Ritch first started taking photographs during her junior year of high school, with dreams of shooting fashion spreads. After going to UCLA for two years for fine art, she transferred to ArtCenter’s Photography program.
It was longtime Photography faculty Paul Jasmin, who teaches the upper term Photography Master Class, who impacted her the most. Ritch went from taking more traditional photos to concentrating on capturing unique moments in time and connecting with her subjects one-on-one.
“When I took his class, my work completely changed to what it is now,” says Ritch. “It wasn’t about the technical. It was about the emotion. When he critiques images, he asks whether or not the subject has what he calls ‘dead eye,’ an eye without a thought. That’s what separates good images from bad: not having ‘dead eye.’ He also asks, ‘What was your interaction with that person, that subject?’”
Ritch thrives on those interactions, and meeting new people. She prefers shooting with film, versus digitally, and choosing models herself, unearthing talent through modeling agencies and also scouring social media. “I’m picky,” she jokes. She loves vibrant color, shots of the sky and smaller, more intimate, shoots.
“Being on set is about breaking a wall and having a more authentic connection with people,” says Ritch, as the afternoon light turns a soft gold in her studio. “When I’m looking for the right photo, I look for the in-between moments, when you’re catching someone off-guard.”
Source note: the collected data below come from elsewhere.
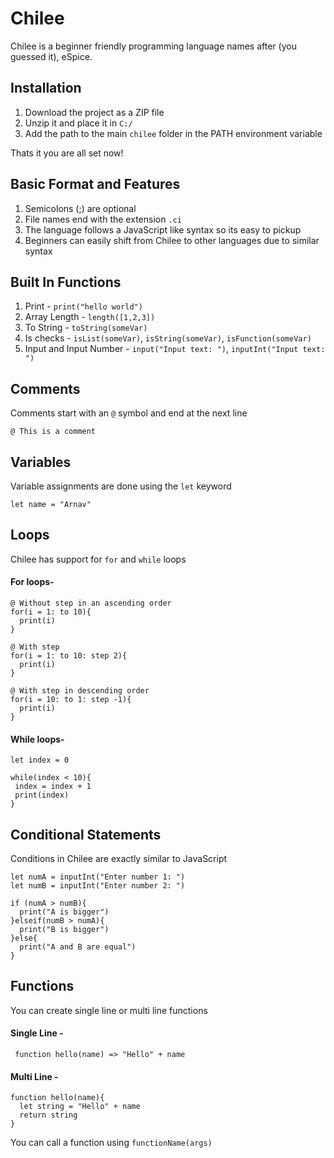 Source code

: # Chilee

Chilee is a beginner friendly programming language names after (you guessed it), eSpice. 

## Installation
1. Download the project as a ZIP file
2. Unzip it and place it in `C:/`
3. Add the path to the main `chilee` folder in the PATH environment variable

Thats it you are all set now!

## Basic Format and Features
1. Semicolons (;) are optional
2. File names end with the extension `.ci`
3. The language follows a JavaScript like syntax so its easy to pickup
4. Beginners can easily shift from Chilee to other languages due to similar syntax

## Built In Functions
1. Print - `print("hello world")`
2. Array Length - `length([1,2,3])`
3. To String - `toString(someVar)`
4. Is checks - `isList(someVar)`, `isString(someVar)`, `isFunction(someVar)`
5. Input and Input Number - `input("Input text: ")`, `inputInt("Input text: ")`

## Comments
Comments start with an `@` symbol and end at the next line

`@ This is a comment`

## Variables
Variable assignments are done using the `let` keyword

`let name = "Arnav"`

## Loops
Chilee has support for `for` and `while` loops

#### For loops-

```
@ Without step in an ascending order
for(i = 1: to 10){
  print(i)
}

@ With step
for(i = 1: to 10: step 2){
  print(i)
}

@ With step in descending order
for(i = 10: to 1: step -1){
  print(i)
}
```
#### While loops-
 ```
 let index = 0
 
 while(index < 10){
  index = index + 1
  print(index)
 }
 ```
 
 ## Conditional Statements

Conditions in Chilee are exactly similar to JavaScript

```
let numA = inputInt("Enter number 1: ")
let numB = inputInt("Enter number 2: ")

if (numA > numB){
  print("A is bigger")
}elseif(numB > numA){
  print("B is bigger")
}else{
  print("A and B are equal")
}
```
## Functions
You can create single line or multi line functions

#### Single Line - 
``` function hello(name) => "Hello" + name```

#### Multi Line -
```
function hello(name){
  let string = "Hello" + name
  return string
}
```

You can call a function using `functionName(args)`
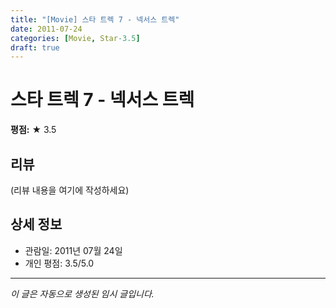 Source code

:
 ```yaml
---
title: "[Movie] 스타 트렉 7 - 넥서스 트렉"
date: 2011-07-24
categories: [Movie, Star-3.5]
draft: true
---
```


# 스타 트렉 7 - 넥서스 트렉

**평점:** ★ 3.5

## 리뷰

(리뷰 내용을 여기에 작성하세요)

## 상세 정보

- 관람일: 2011년 07월 24일
- 개인 평점: 3.5/5.0

---

*이 글은 자동으로 생성된 임시 글입니다.*
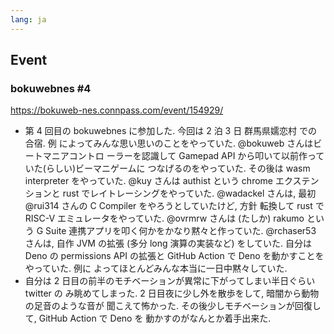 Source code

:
 ```yaml
---
lang: ja
---
```


## Event

### bokuwebnes #4

https://bokuweb-nes.connpass.com/event/154929/

- 第 4 回目の bokuwebnes に参加した. 今回は 2 泊 3 日 群馬県嬬恋村 での合宿. 例
  によってみんな思い思いのことをやっていた. @bokuweb さんはビートマニアコントロ
  ーラーを認識して Gamepad API から叩いて以前作っていた(らしい)ビーマニゲームに
  つなげるのをやっていた. その後は wasm interpreter をやっていた. @kuy さんは
  authist という chrome エクステンションと rust でレイトレーシングをやっていた.
  @wadackel さんは, 最初 @rui314 さんの C Compiler をやろうとしていたけど, 方針
  転換して rust で RISC-V エミュレータをやっていた. @ovrmrw さんは (たしか)
  rakumo という G Suite 連携アプリを叩く何かをかなり黙々と作っていた. @rchaser53
  さんは, 自作 JVM の拡張 (多分 long 演算の実装など) をしていた. 自分は Deno の
  permissions API の拡張と GitHub Action で Deno を動かすことをやっていた. 例に
  よってほとんどみんな本当に一日中黙々していた.
- 自分は 2 日目の前半のモチベーションが異常に下がってしまい半日ぐらい twitter の
  み眺めてしまった. 2 日目夜に少し外を散歩をして, 暗闇から動物の足音のような音が
  聞こえて怖かった. その後少しモチベーションが回復して, GitHub Action で Deno を
  動かすのがなんとか着手出来た.
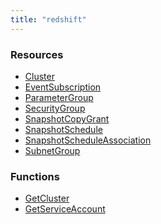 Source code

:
 ```yaml
---
title: "redshift"
---
```


<!-- WARNING: this file was generated by the Pulumi Terraform Bridge (tfgen) Tool. -->
<!-- Do not edit by hand unless you're certain you know what you are doing! -->

<style>
  table td p { margin-top: 0; margin-bottom: 0; }
</style>

<h3>Resources</h3>
<ul class="api">
    <li><a href="cluster"><span class="symbol resource"></span>Cluster</a></li>
    <li><a href="eventsubscription"><span class="symbol resource"></span>EventSubscription</a></li>
    <li><a href="parametergroup"><span class="symbol resource"></span>ParameterGroup</a></li>
    <li><a href="securitygroup"><span class="symbol resource"></span>SecurityGroup</a></li>
    <li><a href="snapshotcopygrant"><span class="symbol resource"></span>SnapshotCopyGrant</a></li>
    <li><a href="snapshotschedule"><span class="symbol resource"></span>SnapshotSchedule</a></li>
    <li><a href="snapshotscheduleassociation"><span class="symbol resource"></span>SnapshotScheduleAssociation</a></li>
    <li><a href="subnetgroup"><span class="symbol resource"></span>SubnetGroup</a></li>
</ul>

<h3>Functions</h3>
<ul class="api">
    <li><a href="getcluster"><span class="symbol datasource"></span>GetCluster</a></li>
    <li><a href="getserviceaccount"><span class="symbol datasource"></span>GetServiceAccount</a></li>
</ul>

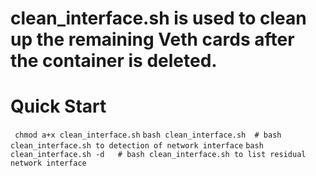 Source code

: # clean_interface.sh  is used to clean up the remaining Veth cards after the container is deleted.
# Quick Start
``` chmod a+x clean_interface.sh```
```bash clean_interface.sh  # bash clean_interface.sh to detection of network interface```
```bash clean_interface.sh -d   # bash clean_interface.sh to list residual network interface```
While at ArtCenter, for instance, Ritch photographed L.A. model and musician Staz Lindes in Joshua Tree, and caught her standing serenely in front of an Airstream trailer, eyes closed, arms crossed, wearing red striped socks. The photo ran in Oyster Magazine.
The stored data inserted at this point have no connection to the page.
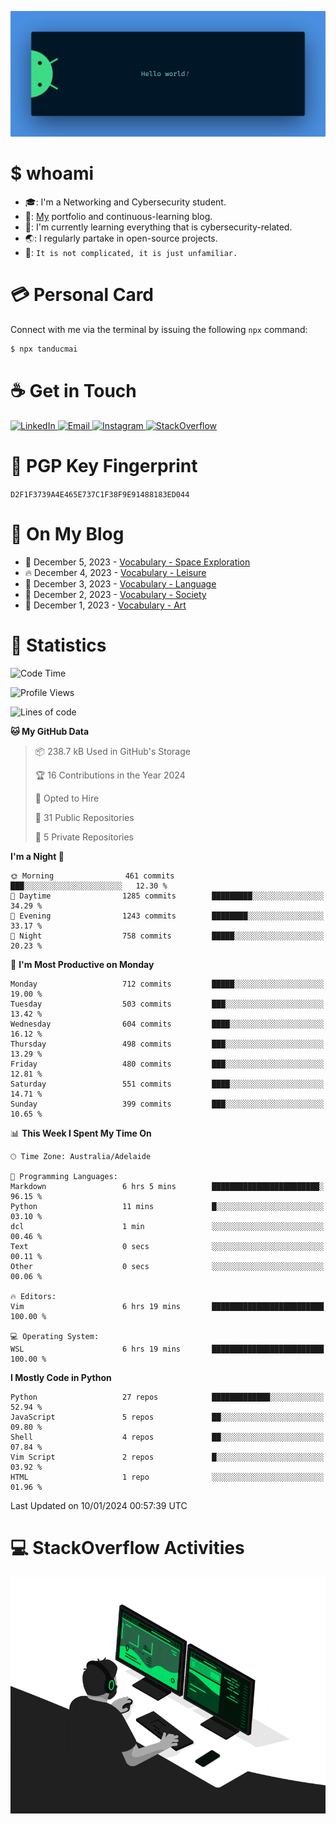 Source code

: <p align="center"><img src="assets/banner.png" /></p>

[//]: ![](https://github.com/tanducmai/tanducmai/actions/workflows/waka-stats.yml/badge.svg)
[//]: ![](https://github.com/tanducmai/tanducmai/actions/workflows/latest-blogs.yml/badge.svg)
[//]: ![](https://github.com/tanducmai/tanducmai/actions/workflows/stackoverflow-activities.yml/badge.svg)

# $ whoami

- :mortar_board:: I'm a Networking and Cybersecurity student.
- :telescope:: [My](https://tanducmai.com/) portfolio and continuous-learning blog.
- :seedling:: I'm currently learning everything that is cybersecurity-related.
- :earth_asia:: I regularly partake in open-source projects.
- :speech_balloon:: `It is not complicated, it is just unfamiliar.`

# :credit_card: Personal Card

Connect with me via the terminal by issuing the following `npx` command:

```bash
$ npx tanducmai
```

# :coffee: Get in Touch

<a target="_blank" href="https://www.linkedin.com/in/tanducmai/">
  <img alt="LinkedIn" src="https://img.shields.io/badge/LinkedIn-0077B5?style=for-the-badge&logo=linkedin&logoColor=white" />
</a>
<a target="_blank" href="mailto:henryfromvietnam@gmail.com">
  <img alt="Email" src="https://img.shields.io/badge/Gmail-D14836?style=for-the-badge&logo=gmail&logoColor=white" />
</a>
<a target="_blank" href="https://www.instagram.com/henry.maii/">
  <img alt="Instagram" src="https://img.shields.io/badge/Instagram-E4405F?style=for-the-badge&logo=instagram&logoColor=white" />
</a>
<a target="_blank" href="https://stackoverflow.com/users/16999206/tanducmai">
  <img alt="StackOverflow" src="https://img.shields.io/static/v1?message=Stackoverflow&logo=stackoverflow&label=&color=FE7A16&logoColor=white&labelColor=&style=for-the-badge" />
</a>

# :closed_lock_with_key: PGP Key Fingerprint

`D2F1F3739A4E465E737C1F38F9E91488183ED044`

# :scroll: On My Blog

<!-- BLOG-POST-LIST:START -->
 - 💯 December 5, 2023 - [Vocabulary - Space Exploration](https://tanducmai.com/posts/glossaries/vocabulary/space-exploration/)
 - 🔥 December 4, 2023 - [Vocabulary - Leisure](https://tanducmai.com/posts/glossaries/vocabulary/leisure/)
 - 💫 December 3, 2023 - [Vocabulary - Language](https://tanducmai.com/posts/glossaries/vocabulary/language/)
 - 🚀 December 2, 2023 - [Vocabulary - Society](https://tanducmai.com/posts/glossaries/vocabulary/society/)
 - 🌮 December 1, 2023 - [Vocabulary - Art](https://tanducmai.com/posts/glossaries/vocabulary/art/)<!-- BLOG-POST-LIST:END -->

# :1234: Statistics

<!--START_SECTION:waka-->
![Code Time](http://img.shields.io/badge/Code%20Time-202%20hrs%2026%20mins-blue)

![Profile Views](http://img.shields.io/badge/Profile%20Views-0-blue)

![Lines of code](https://img.shields.io/badge/From%20Hello%20World%20I%27ve%20Written-9.1%20million%20lines%20of%20code-blue)

**🐱 My GitHub Data** 

> 📦 238.7 kB Used in GitHub's Storage 
 > 
> 🏆 16 Contributions in the Year 2024
 > 
> 💼 Opted to Hire
 > 
> 📜 31 Public Repositories 
 > 
> 🔑 5 Private Repositories 
 > 
**I'm a Night 🦉** 

```text
🌞 Morning                461 commits         ███░░░░░░░░░░░░░░░░░░░░░░   12.30 % 
🌆 Daytime                1285 commits        █████████░░░░░░░░░░░░░░░░   34.29 % 
🌃 Evening                1243 commits        ████████░░░░░░░░░░░░░░░░░   33.17 % 
🌙 Night                  758 commits         █████░░░░░░░░░░░░░░░░░░░░   20.23 % 
```
📅 **I'm Most Productive on Monday** 

```text
Monday                   712 commits         █████░░░░░░░░░░░░░░░░░░░░   19.00 % 
Tuesday                  503 commits         ███░░░░░░░░░░░░░░░░░░░░░░   13.42 % 
Wednesday                604 commits         ████░░░░░░░░░░░░░░░░░░░░░   16.12 % 
Thursday                 498 commits         ███░░░░░░░░░░░░░░░░░░░░░░   13.29 % 
Friday                   480 commits         ███░░░░░░░░░░░░░░░░░░░░░░   12.81 % 
Saturday                 551 commits         ████░░░░░░░░░░░░░░░░░░░░░   14.71 % 
Sunday                   399 commits         ███░░░░░░░░░░░░░░░░░░░░░░   10.65 % 
```


📊 **This Week I Spent My Time On** 

```text
🕑︎ Time Zone: Australia/Adelaide

💬 Programming Languages: 
Markdown                 6 hrs 5 mins        ████████████████████████░   96.15 % 
Python                   11 mins             █░░░░░░░░░░░░░░░░░░░░░░░░   03.10 % 
dcl                      1 min               ░░░░░░░░░░░░░░░░░░░░░░░░░   00.46 % 
Text                     0 secs              ░░░░░░░░░░░░░░░░░░░░░░░░░   00.11 % 
Other                    0 secs              ░░░░░░░░░░░░░░░░░░░░░░░░░   00.06 % 

🔥 Editors: 
Vim                      6 hrs 19 mins       █████████████████████████   100.00 % 

💻 Operating System: 
WSL                      6 hrs 19 mins       █████████████████████████   100.00 % 
```

**I Mostly Code in Python** 

```text
Python                   27 repos            █████████████░░░░░░░░░░░░   52.94 % 
JavaScript               5 repos             ██░░░░░░░░░░░░░░░░░░░░░░░   09.80 % 
Shell                    4 repos             ██░░░░░░░░░░░░░░░░░░░░░░░   07.84 % 
Vim Script               2 repos             █░░░░░░░░░░░░░░░░░░░░░░░░   03.92 % 
HTML                     1 repo              ░░░░░░░░░░░░░░░░░░░░░░░░░   01.96 % 
```




 Last Updated on 10/01/2024 00:57:39 UTC
<!--END_SECTION:waka-->

# :computer: StackOverflow Activities

<!-- STACKOVERFLOW:START -->
<!-- STACKOVERFLOW:END -->

<p align="center"><img src="assets/developer.gif" /></p>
“Personality is important. I like shooting people who have more to them than just being pretty,” says Ritch. “I like looking for people who have something interesting physically about them. Gap teeth are cool. Thick eyebrows.”
Another favorite of hers was a 2017 shoot Ritch did for The Last Magazine with child-turned-adult actor Cole Sprouse at the Ballona Wetlands, a vegetation-covered marsh just 15 minutes from her place. Ritch captured bushy-haired Sprouse sitting calmly with his head in his hand, and also gracefully throwing a stool into the air.
“It’s great to shoot guys who are younger. They can be less macho, more vulnerable,” she says. “My subjects are typically my age or younger. I think they’re comfortable with me because I’m their age.”
As for being labeled a “cool kid” because of her hipster subjects (The Hollywood Reporter wrote a story on her titled “Meet the Photographer Taking Pictures of All of L.A.'s Cool Kids”), Ritch smiles, and modestly deflects.
“I don’t feel like I’m a cool kid. I just look for those types of people, and I’m categorized as that because of my photography,” she says.